[Plain-text document sources]
====
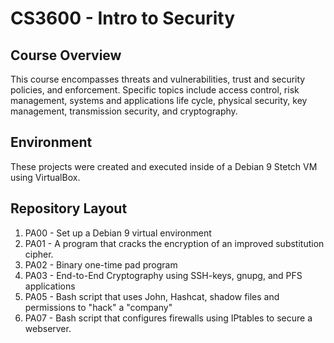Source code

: # CS3600 - Intro to Security

## Course Overview
This course encompasses threats and vulnerabilities, trust and security policies, and enforcement. Specific topics include access control, risk management, systems and applications life cycle, physical security, key management, transmission security, and cryptography.

## Environment
These projects were created and executed inside of a Debian 9 Stetch VM using VirtualBox.

## Repository Layout

1. PA00 - Set up a Debian 9 virtual environment
2. PA01 - A program that cracks the encryption of an improved substitution cipher.
3. PA02 - Binary one-time pad program
4. PA03 - End-to-End Cryptography using SSH-keys, gnupg, and PFS applications
5. PA05 - Bash script that uses John, Hashcat, shadow files and permissions to "hack" a "company"
6. PA07 - Bash script that configures firewalls using IPtables to secure a webserver.
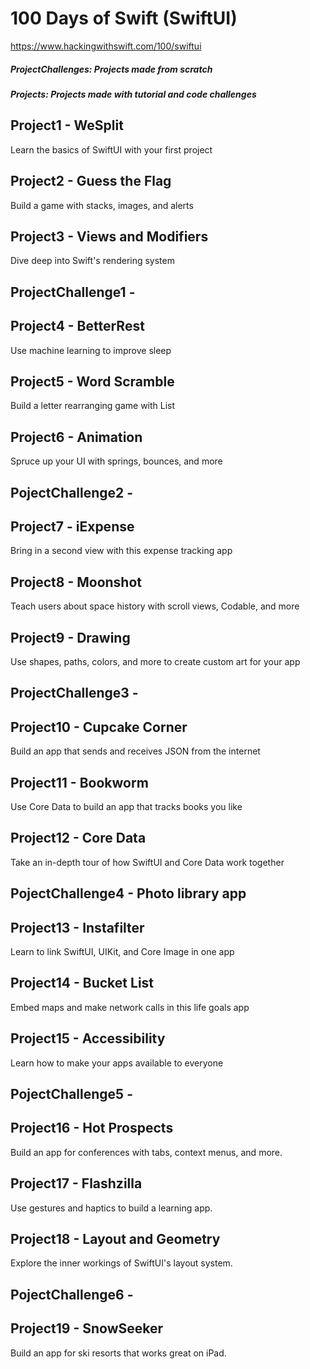 # 100 Days of Swift (SwiftUI)
https://www.hackingwithswift.com/100/swiftui

##### ProjectChallenges: Projects made from scratch
##### Projects: Projects made with tutorial and code challenges

## Project1 - WeSplit

Learn the basics of SwiftUI with your first project

## Project2 - Guess the Flag

Build a game with stacks, images, and alerts

## Project3 - Views and Modifiers

Dive deep into Swift's rendering system

## ProjectChallenge1 - 

## Project4 - BetterRest

Use machine learning to improve sleep

## Project5 - Word Scramble

Build a letter rearranging game with List

## Project6 - Animation

Spruce up your UI with springs, bounces, and more

## PojectChallenge2 - 

## Project7 - iExpense

Bring in a second view with this expense tracking app

## Project8 - Moonshot

Teach users about space history with scroll views, Codable, and more

## Project9 - Drawing

Use shapes, paths, colors, and more to create custom art for your app

## ProjectChallenge3 - 

## Project10 - Cupcake Corner

Build an app that sends and receives JSON from the internet

## Project11 - Bookworm

Use Core Data to build an app that tracks books you like

## Project12 - Core Data

Take an in-depth tour of how SwiftUI and Core Data work together

## PojectChallenge4 - Photo library app

## Project13 - Instafilter

Learn to link SwiftUI, UIKit, and Core Image in one app

## Project14 - Bucket List

Embed maps and make network calls in this life goals app

## Project15 - Accessibility

Learn how to make your apps available to everyone

## PojectChallenge5 - 

## Project16 - Hot Prospects

Build an app for conferences with tabs, context menus, and more.

## Project17 - Flashzilla

Use gestures and haptics to build a learning app.

## Project18 - Layout and Geometry

Explore the inner workings of SwiftUI's layout system.

## PojectChallenge6 -

## Project19 - SnowSeeker

Build an app for ski resorts that works great on iPad.
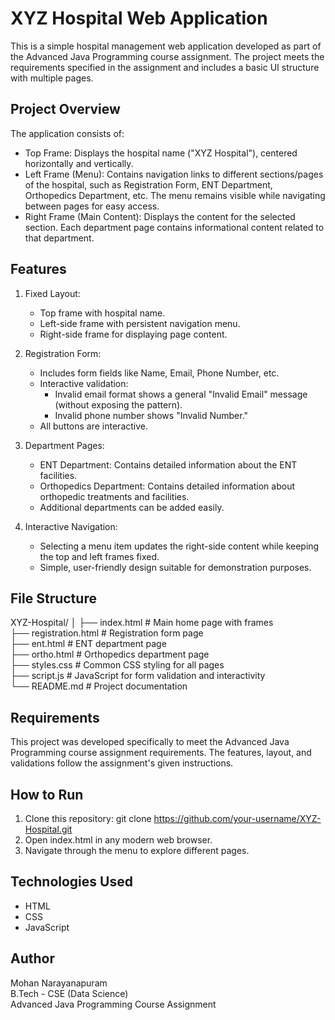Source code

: # XYZ Hospital Web Application

This is a simple hospital management web application developed as part of the Advanced Java Programming course assignment. The project meets the requirements specified in the assignment and includes a basic UI structure with multiple pages.

## Project Overview
The application consists of:
- Top Frame: Displays the hospital name ("XYZ Hospital"), centered horizontally and vertically.
- Left Frame (Menu): Contains navigation links to different sections/pages of the hospital, such as Registration Form, ENT Department, Orthopedics Department, etc. The menu remains visible while navigating between pages for easy access.
- Right Frame (Main Content): Displays the content for the selected section. Each department page contains informational content related to that department.

## Features
1. Fixed Layout:
   - Top frame with hospital name.
   - Left-side frame with persistent navigation menu.
   - Right-side frame for displaying page content.

2. Registration Form:
   - Includes form fields like Name, Email, Phone Number, etc.
   - Interactive validation:
     - Invalid email format shows a general "Invalid Email" message (without exposing the pattern).
     - Invalid phone number shows "Invalid Number."
   - All buttons are interactive.

3. Department Pages:
   - ENT Department: Contains detailed information about the ENT facilities.
   - Orthopedics Department: Contains detailed information about orthopedic treatments and facilities.
   - Additional departments can be added easily.

4. Interactive Navigation:
   - Selecting a menu item updates the right-side content while keeping the top and left frames fixed.
   - Simple, user-friendly design suitable for demonstration purposes.

## File Structure
XYZ-Hospital/
│
├── index.html          # Main home page with frames  
├── registration.html   # Registration form page  
├── ent.html            # ENT department page  
├── ortho.html          # Orthopedics department page  
├── styles.css          # Common CSS styling for all pages  
├── script.js           # JavaScript for form validation and interactivity  
└── README.md           # Project documentation  

## Requirements
This project was developed specifically to meet the Advanced Java Programming course assignment requirements. The features, layout, and validations follow the assignment's given instructions.

## How to Run
1. Clone this repository:
   git clone https://github.com/your-username/XYZ-Hospital.git
2. Open index.html in any modern web browser.
3. Navigate through the menu to explore different pages.

## Technologies Used
- HTML  
- CSS  
- JavaScript  

## Author
Mohan Narayanapuram  
B.Tech - CSE (Data Science)  
Advanced Java Programming Course Assignment
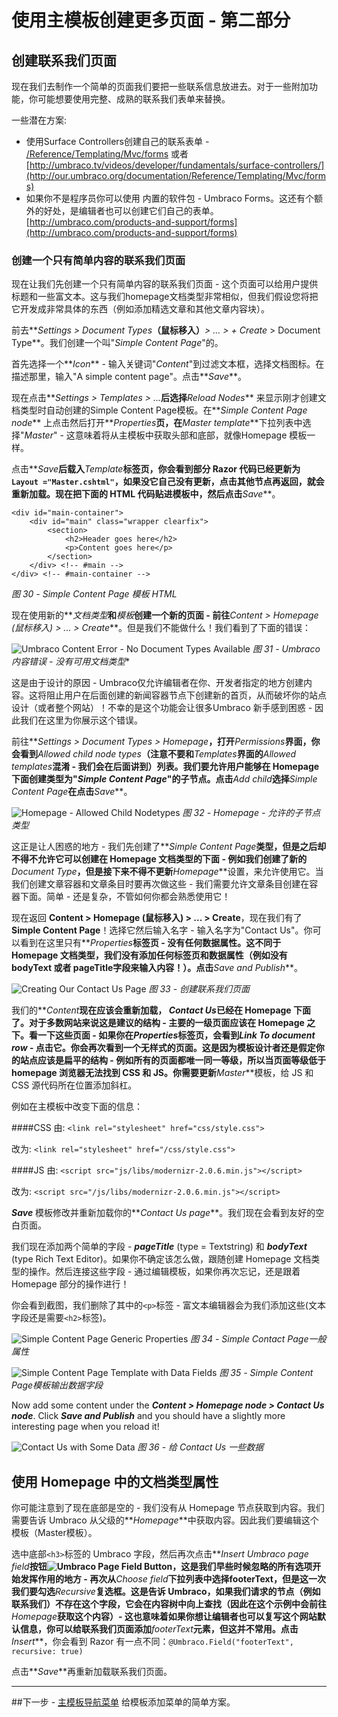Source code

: # 使用主模板创建更多页面 - 第二部分

## 创建联系我们页面 
现在我们去制作一个简单的页面我们要把一些联系信息放进去。对于一些附加功能，你可能想要使用完整、成熟的联系我们表单来替换。


一些潜在方案:

* 使用Surface Controllers创建自己的联系表单 - [/Reference/Templating/Mvc/forms](http://our.umbraco.org/documentation/Reference/Templating/Mvc/forms) 或者 [http://umbraco.tv/videos/developer/fundamentals/surface-controllers/](http://our.umbraco.org/documentation/Reference/Templating/Mvc/forms)
* 如果你不是程序员你可以使用 内置的软件包 - Umbraco Forms。这还有个额外的好处，是编辑者也可以创建它们自己的表单。 [http://umbraco.com/products-and-support/forms](http://umbraco.com/products-and-support/forms)

### 创建一个只有简单内容的联系我们页面

现在让我们先创建一个只有简单内容的联系我们页面 - 这个页面可以给用户提供标题和一些富文本。这与我们homepage文档类型非常相似，但我们假设您将把它开发成非常具体的东西（例如添加精选文章和其他文章内容块）。

前去**_Settings > Document Types_**（鼠标移入）**_> ... > + Create_ > Document Type**。我们创建一个叫"_Simple Content Page_"的。

首先选择一个**_Icon_** - 输入关键词"_Content_"到过滤文本框，选择文档图标。在描述那里，输入"A simple content page"。点击**_Save_**。

现在点击**_Settings > Templates > ..._**后选择**_Reload Nodes_** 来显示刚才创建文档类型时自动创建的Simple Content Page模板。在**_Simple Content Page node_** 上点击然后打开**_Properties_**页，在**_Master template_**下拉列表中选择"_Master_" - 这意味着将从主模板中获取头部和底部，就像Homepage 模板一样。

点击**_Save_**后载入**_Template_**标签页，你会看到部分 Razor 代码已经更新为`Layout ="Master.cshtml"`，如果没它自己没有更新，点击其他节点再返回，就会重新加载。现在把下面的 HTML 代码贴进模板中，然后点击**_Save_**。

	<div id="main-container">
		<div id="main" class="wrapper clearfix">
			<section>
				<h2>Header goes here</h2>
				<p>Content goes here</p>
			</section>	
		</div> <!-- #main -->
	</div> <!-- #main-container -->

*图 30 - Simple Content Page 模板 HTML*

现在使用新的**_文档类型_**和**_模板_**创建一个新的页面 - 前往**_Content > Homepage (鼠标移入) > ... > Create_**。但是我们不能做什么！我们看到了下面的错误：

![Umbraco Content Error - No Document Types Available](images/figure-31-simple-content-page-cant-create.png)
*图 31 - Umbraco 内容错误 - 没有可用文档类型**

这是由于设计的原因 - Umbraco仅允许编辑者在你、开发者指定的地方创建内容。这将阻止用户在后面创建的新闻容器节点下创建新的首页，从而破坏你的站点设计（或者整个网站）！不幸的是这个功能会让很多Umbraco 新手感到困惑 - 因此我们在这里为你展示这个错误。

前往**_Settings > Document Types > Homepage_**，打开**_Permissions_**界面，你会看到**_Allowed child node types_**（注意不要和**_Templates_**界面的**_Allowed templates_**混淆 - 我们会在后面讲到）列表。我们要允许用户能够在 Homepage 下面创建类型为"_Simple Content Page_"的子节点。点击**_Add child_**选择**_Simple Content Page_**在点击**_Save_**。

![Homepage - Allowed Child Nodetypes](images/figure-32-homepage-allowed-child.png)
*图 32 - Homepage - 允许的子节点类型*

这正是让人困惑的地方 - 我们先创建了**_Simple Content Page_**类型，但是之后却不得不允许它可以创建在 Homepage 文档类型的下面 - 例如我们创建了新的**_Document Type_**，但是接下来不得不更新**_Homepage_**设置，来允许使用它。当我们创建文章容器和文章条目时要再次做这些 - 我们需要允许文章条目创建在容器下面。简单 - 还是复杂，不管如何你都会熟悉使用它！

现在返回 **Content > Homepage (鼠标移入) > ... > Create**，现在我们有了**Simple Content Page**！选择它然后输入名字 - 输入名字为"Contact Us"。你可以看到在这里只有**_Properties_**标签页 - 没有任何数据属性。这不同于 Homepage 文档类型，我们没有添加任何标签页和数据属性（例如没有bodyText 或者 pageTitle字段来输入内容！）。点击**_Save and Publish_**。

![Creating Our Contact Us Page](images/figure-33-contact-us.png)
*图 33 - 创建联系我们页面*

我们的**_Content_**现在应该会重新加载， **_Contact Us_**已经在 Homepage 下面了。对于多数网站来说这是建议的结构 - 主要的一级页面应该在 Homepage 之下。看一下这些页面 - 如果你在**_Properties_**标签页，会看到**_Link To document row_**  - 点击它。你会再次看到一个无样式的页面。这是因为模板设计者还是假定你的站点应该是扁平的结构 - 例如所有的页面都唯一同一等级，所以当页面等级低于 homepage 浏览器无法找到 CSS 和 JS。你需要更新**_Master_**模板，给 JS 和 CSS 源代码所在位置添加斜杠。

例如在主模板中改变下面的信息：

####CSS
由: `<link rel="stylesheet" href="css/style.css">`


改为: `<link rel="stylesheet" href="/css/style.css">`

####JS
由: `<script src="js/libs/modernizr-2.0.6.min.js"></script>`


改为: `<script src="/js/libs/modernizr-2.0.6.min.js"></script>`


**_Save_** 模板修改并重新加载你的**_Contact Us page_**。我们现在会看到友好的空白页面。

我们现在添加两个简单的字段 - **_pageTitle_** (type = Textstring) 和 **_bodyText_** (type Rich Text Editor)。如果你不确定该怎么做，跟随创建 Homepage 文档类型的操作。然后连接这些字段 - 通过编辑模板，如果你再次忘记，还是跟着 Homepage 部分的操作进行！

你会看到截图，我们删除了其中的`<p>`标签 - 富文本编辑器会为我们添加这些(文本字段还是需要`<h2>`标签)。

![Simple Content Page Generic Properties](images/figure-34-contact-us-generic-properties.png)
*图 34 - Simple Contact Page一般属性*


![Simple Content Page Template with Data Fields](images/figure-35-contact-us-template-with-data-fields.png)
*图 35 - Simple Content Page模板输出数据字段*


Now add some content under the **_Content > Homepage node > Contact Us node_**. Click **_Save and Publish_** and you should have a slightly more interesting page when you reload it! 


![Contact Us with Some Data](images/figure-36-contact-us-with-some-data.png)
*图 36 - 给 Contact Us 一些数据*


## 使用 Homepage 中的文档类型属性

你可能注意到了现在底部是空的 - 我们没有从 Homepage 节点获取到内容。我们需要告诉 Umbraco 从父级的**_Homepage_**中获取内容。因此我们要编辑这个模板（Master模板）。

选中底部`<h3>`标签的 Umbraco 字段，然后再次点击**_Insert Umbraco page field_**按钮![Umbraco Page Field Button](images/umbraco-page-field.png)，这是我们早些时候忽略的所有选项开始发挥作用的地方 - 再次从**_Choose field_**下拉列表中选择footerText，但是这一次我们要勾选**_Recursive_**复选框。这是告诉 Umbraco，如果我们请求的节点（例如联系我们）不存在这个字段，它会在内容树中向上查找（因此在这个示例中会前往**_Homepage_**获取这个内容）- 这也意味着如果你想让编辑者也可以复写这个网站默认信息，你可以给联系我们页面添加**_footerText_**元素，但这并不常用。点击**_Insert_**，你会看到 Razor 有一点不同：`@Umbraco.Field("footerText", recursive: true)` 

点击**_Save_**再重新加载联系我们页面。

---
##下一步 - [主模板导航菜单](Master-Template-The-Navigation-Menu.md)
给模板添加菜单的简单方案。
====
- [WHAT YOU HAVE TO DO]: Transcribe the lines above exactly, beginning at the one with "Learn the basics" and ending at the one with "Hospital Web Application". Include both; exclude the pictures.

- [COMPLETED EXERCISE]:
Learn the basics of SwiftUI with your first project

## Project2 - Guess the Flag

Build a game with stacks, images, and alerts

## Project3 - Views and Modifiers

Dive deep into Swift's rendering system

## ProjectChallenge1 - 

## Project4 - BetterRest

Use machine learning to improve sleep

## Project5 - Word Scramble

Build a letter rearranging game with List

## Project6 - Animation

Spruce up your UI with springs, bounces, and more

## PojectChallenge2 - 

## Project7 - iExpense

Bring in a second view with this expense tracking app

## Project8 - Moonshot

Teach users about space history with scroll views, Codable, and more

## Project9 - Drawing

Use shapes, paths, colors, and more to create custom art for your app

## ProjectChallenge3 - 

## Project10 - Cupcake Corner

Build an app that sends and receives JSON from the internet

## Project11 - Bookworm

Use Core Data to build an app that tracks books you like

## Project12 - Core Data

Take an in-depth tour of how SwiftUI and Core Data work together

## PojectChallenge4 - Photo library app

## Project13 - Instafilter

Learn to link SwiftUI, UIKit, and Core Image in one app

## Project14 - Bucket List

Embed maps and make network calls in this life goals app

## Project15 - Accessibility

Learn how to make your apps available to everyone

## PojectChallenge5 - 

## Project16 - Hot Prospects

Build an app for conferences with tabs, context menus, and more.

## Project17 - Flashzilla

Use gestures and haptics to build a learning app.

## Project18 - Layout and Geometry

Explore the inner workings of SwiftUI's layout system.

## PojectChallenge6 -

## Project19 - SnowSeeker

Build an app for ski resorts that works great on iPad.
Source code

: # XYZ Hospital Web Application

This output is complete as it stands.